Records for the exercise:
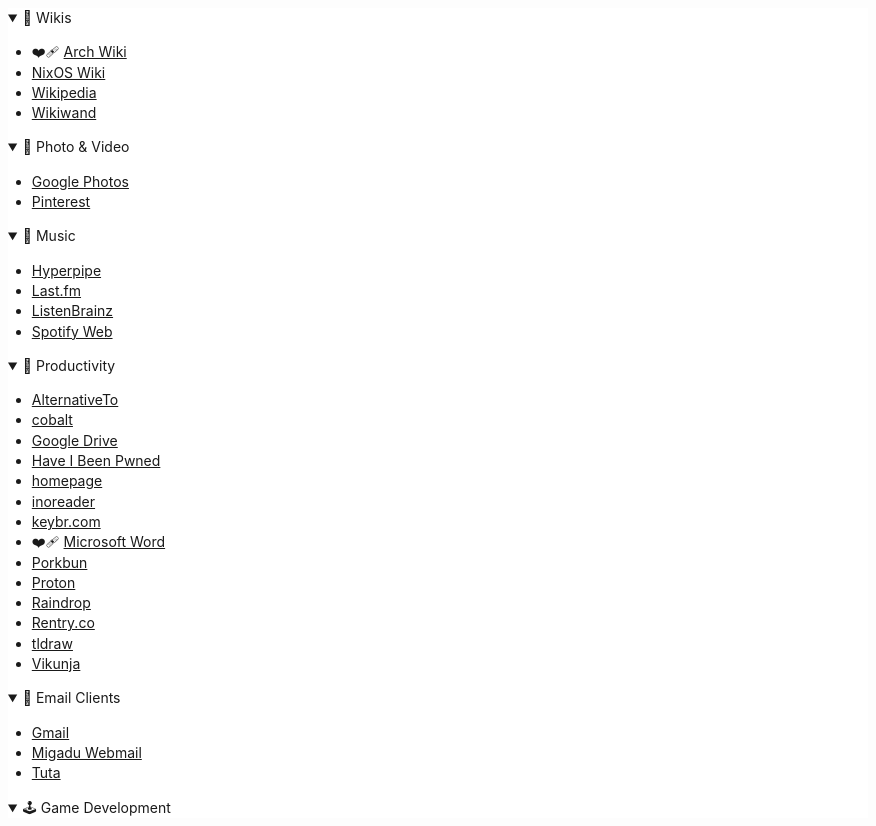</details>
<details open>
<summary>🧠 Wikis</summary>

- ❤️‍🩹 [Arch Wiki](styles/arch-wiki)
- [NixOS Wiki](styles/wiki.nixos.org)
- [Wikipedia](styles/wikipedia)
- [Wikiwand](styles/wikiwand)

</details>
<details open>
<summary>📸 Photo &amp; Video</summary>

- [Google Photos](styles/google-photos)
- [Pinterest](styles/pinterest)

</details>
<details open>
<summary>🎵 Music</summary>

- [Hyperpipe](styles/hyperpipe)
- [Last.fm](styles/lastfm)
- [ListenBrainz](styles/listenbrainz)
- [Spotify Web](styles/spotify-web)

</details>
<details open>
<summary>📖 Productivity</summary>

- [AlternativeTo](styles/alternativeto)
- [cobalt](styles/cobalt)
- [Google Drive](styles/google-drive)
- [Have I Been Pwned](styles/have-i-been-pwned)
- [homepage](styles/homepage)
- [inoreader](styles/inoreader)
- [keybr.com](styles/keybr.com)
- ❤️‍🩹 [Microsoft Word](styles/microsoft-word)
- [Porkbun](styles/porkbun)
- [Proton](styles/proton)
- [Raindrop](styles/raindrop)
- [Rentry.co](styles/rentry.co)
- [tldraw](styles/tldraw)
- [Vikunja](styles/vikunja)

</details>
<details open>
<summary>💌 Email Clients</summary>

- [Gmail](styles/gmail)
- [Migadu Webmail](styles/migadu-webmail)
- [Tuta](styles/tuta)

</details>
<details open>
<summary>🕹️ Game Development</summary>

Task objective: Restate word for word the lines of the data above, starting at the line containing "- [Hyperpipe](styles/hyperpipe)" and ending at the line containing "- [Gmail](styles/gmail)", both included, and nothing more.

Exercise answer:
- [Hyperpipe](styles/hyperpipe)
- [Last.fm](styles/lastfm)
- [ListenBrainz](styles/listenbrainz)
- [Spotify Web](styles/spotify-web)

</details>
<details open>
<summary>📖 Productivity</summary>

- [AlternativeTo](styles/alternativeto)
- [cobalt](styles/cobalt)
- [Google Drive](styles/google-drive)
- [Have I Been Pwned](styles/have-i-been-pwned)
- [homepage](styles/homepage)
- [inoreader](styles/inoreader)
- [keybr.com](styles/keybr.com)
- ❤️‍🩹 [Microsoft Word](styles/microsoft-word)
- [Porkbun](styles/porkbun)
- [Proton](styles/proton)
- [Raindrop](styles/raindrop)
- [Rentry.co](styles/rentry.co)
- [tldraw](styles/tldraw)
- [Vikunja](styles/vikunja)

</details>
<details open>
<summary>💌 Email Clients</summary>

- [Gmail](styles/gmail)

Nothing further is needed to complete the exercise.